Segment Open
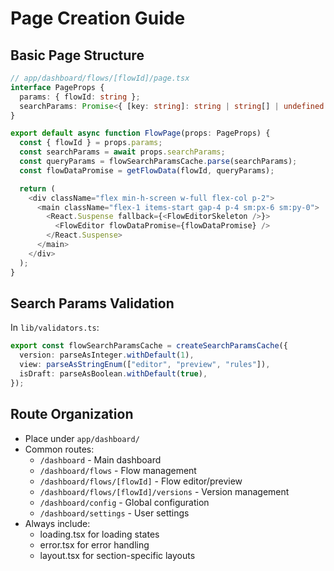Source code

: # Page Creation Guide

## Basic Page Structure

```typescript
// app/dashboard/flows/[flowId]/page.tsx
interface PageProps {
  params: { flowId: string };
  searchParams: Promise<{ [key: string]: string | string[] | undefined }>;
}

export default async function FlowPage(props: PageProps) {
  const { flowId } = props.params;
  const searchParams = await props.searchParams;
  const queryParams = flowSearchParamsCache.parse(searchParams);
  const flowDataPromise = getFlowData(flowId, queryParams);

  return (
    <div className="flex min-h-screen w-full flex-col p-2">
      <main className="flex-1 items-start gap-4 p-4 sm:px-6 sm:py-0">
        <React.Suspense fallback={<FlowEditorSkeleton />}>
          <FlowEditor flowDataPromise={flowDataPromise} />
        </React.Suspense>
      </main>
    </div>
  );
}
```

## Search Params Validation

In `lib/validators.ts`:

```typescript
export const flowSearchParamsCache = createSearchParamsCache({
  version: parseAsInteger.withDefault(1),
  view: parseAsStringEnum(["editor", "preview", "rules"]),
  isDraft: parseAsBoolean.withDefault(true),
});
```

## Route Organization

- Place under `app/dashboard/`
- Common routes:
  - `/dashboard` - Main dashboard
  - `/dashboard/flows` - Flow management
  - `/dashboard/flows/[flowId]` - Flow editor/preview
  - `/dashboard/flows/[flowId]/versions` - Version management
  - `/dashboard/config` - Global configuration
  - `/dashboard/settings` - User settings
- Always include:
  - loading.tsx for loading states
  - error.tsx for error handling
  - layout.tsx for section-specific layouts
Segment Closed
◆ What is being asked: Set down only the lines from the line with "## Route Organization" through the last line of the data above, keeping both the first and the last.

◆ Solution to this task:
## Route Organization

- Place under `app/dashboard/`
- Common routes:
  - `/dashboard` - Main dashboard
  - `/dashboard/flows` - Flow management
  - `/dashboard/flows/[flowId]` - Flow editor/preview
  - `/dashboard/flows/[flowId]/versions` - Version management
  - `/dashboard/config` - Global configuration
  - `/dashboard/settings` - User settings
- Always include:
  - loading.tsx for loading states
  - error.tsx for error handling
  - layout.tsx for section-specific layouts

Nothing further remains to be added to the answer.